HD Stock: Very Shareholder-Friendly
Home Depot Inc (NYSE:HD) is a company known to most homeowners. Being focused exclusively on home improvement-based retail makes it a very unique investment opportunity. Based on its unique business model, is HD stock worth an investment?
Home Depot has three target markets. The first is “do-it-yourselfs,” those who complete their own projects and installations. Second is the “do-it-for-me” (DIFM) market, consisting of customers that purchase the goods and then hire a third party to complete the project. Last is professionals, which includes general contractors, repairpersons, and tradespeople. This makes the business even more unique, since there are not many retailers that focus solely on this part of the market.
Let me explain three reasons to consider HD stock for your investment portfolio.
Steady and Growing Income
Home Depot pays a quarterly dividend of $0.89 per share to its investors, reviewing the payout once a year. This payout has doubled since 2013.
Looking forward, the company is becoming more generous when it comes to how much investors receive. In February 2017, the target payout ratio was in the range of 50% to 55%, compared to a maximum 50% payout just a year earlier. (Source: “The Home Depot Announces Fourth Quarter and Fiscal 2016 Results,” Home Depot Inc, February 21, 2017.)
Making the payout even more exciting is the earnings being expected to continue to grow, which supports an even higher dividend growth rate going forward. Below is a table with the forecasted earnings per share (EPS) for 2018 to 2021:
Year | Estimated Annual EPS |
2018 | $7.32 |
2019 | $8.31 |
2020 | $9.12 |
2021 | $9.82 |
Serious Share Repurchasing
Since 2013, Home Depot has repurchased more than 100-million outstanding shares. The company is in the middle of a $15.0-billion share repurchase program, which should reduce the share count further while enabling stockholders to own a larger portion of the company without buying additional shares. (Source: “The Home Depot Announces Fourth Quarter and Fiscal 2016 Results,” Home Depot Inc, February 21, 2017.)

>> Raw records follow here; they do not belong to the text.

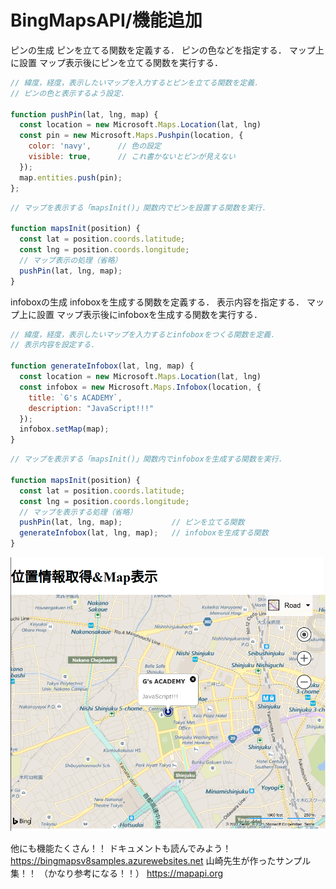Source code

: # BingMapsAPI/機能追加

ピンの生成
ピンを立てる関数を定義する．
ピンの色などを指定する．
マップ上に設置
マップ表示後にピンを立てる関数を実行する．

```js
// 緯度，経度，表示したいマップを入力するとピンを立てる関数を定義．
// ピンの色と表示するよう設定．

function pushPin(lat, lng, map) {
  const location = new Microsoft.Maps.Location(lat, lng)
  const pin = new Microsoft.Maps.Pushpin(location, {
    color: 'navy',		// 色の設定
    visible: true,		// これ書かないとピンが見えない
  });
  map.entities.push(pin);
};
```

```js
// マップを表示する「mapsInit()」関数内でピンを設置する関数を実行．

function mapsInit(position) {
  const lat = position.coords.latitude;
  const lng = position.coords.longitude;
  // マップ表示の処理（省略）
  pushPin(lat, lng, map);
}


```

infoboxの生成
infoboxを生成する関数を定義する．
表示内容を指定する．
マップ上に設置
マップ表示後にinfoboxを生成する関数を実行する．

```js
// 緯度，経度，表示したいマップを入力するとinfoboxをつくる関数を定義．
// 表示内容を設定する．

function generateInfobox(lat, lng, map) {
  const location = new Microsoft.Maps.Location(lat, lng)
  const infobox = new Microsoft.Maps.Infobox(location, {
    title: `G's ACADEMY`,
    description: "JavaScript!!!"
  });
  infobox.setMap(map);
}
```

```js
// マップを表示する「mapsInit()」関数内でinfoboxを生成する関数を実行．

function mapsInit(position) {
  const lat = position.coords.latitude;
  const lng = position.coords.longitude;
  // マップを表示する処理（省略）
  pushPin(lat, lng, map);			// ピンを立てる関数
  generateInfobox(lat, lng, map);	// infoboxを生成する関数
}
```


![ピン表示結果](./img/js_api_bingmapsapi_result02.png)

他にも機能たくさん！！
ドキュメントも読んでみよう！
https://bingmapsv8samples.azurewebsites.net
山崎先生が作ったサンプル集！！
（かなり参考になる！！）
https://mapapi.org
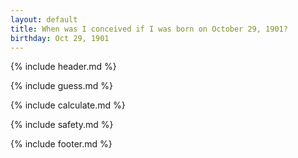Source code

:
 ```yaml
---
layout: default
title: When was I conceived if I was born on October 29, 1901?
birthday: Oct 29, 1901
---
```


{% include header.md %}

{% include guess.md %}

{% include calculate.md %}

{% include safety.md %}

{% include footer.md %}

Also keep in mind that a share repurchase program supports the stock price from falling since the shares are consistently being bought. It also lets the markets know that the company doesn’t think its shares are getting a fair shake.
Strong Margins
Home Depot is the largest company in the home improvement retailer space, and also has the best margins in the business. Margins are very important for investors since revenue also has to factor in expenses, with whatever remains either being put towards the business itself or given to investors.
Even though Home Depot is already the margin leader, it still takes those same margins very seriously, always looking to reduce costs and improve margins further. Margins are a means of reporting a higher bottom line without the need to rely on customers to purchase more goods or services. And since Home Depot has more hitting the bottom line, there are greater possibilities for growing the business or rewarding investors even further.
Final Thoughts About HD Stock
So there you are: three reasons why HD stock should be highly considered for your investment portfolio. Home Depot is also a prime example of a very shareholder-friendly business looking out for the best interests of shareholders. I believe there is a high possibility that in a few years, HD stock could be trading higher, with a larger dividend paid per share.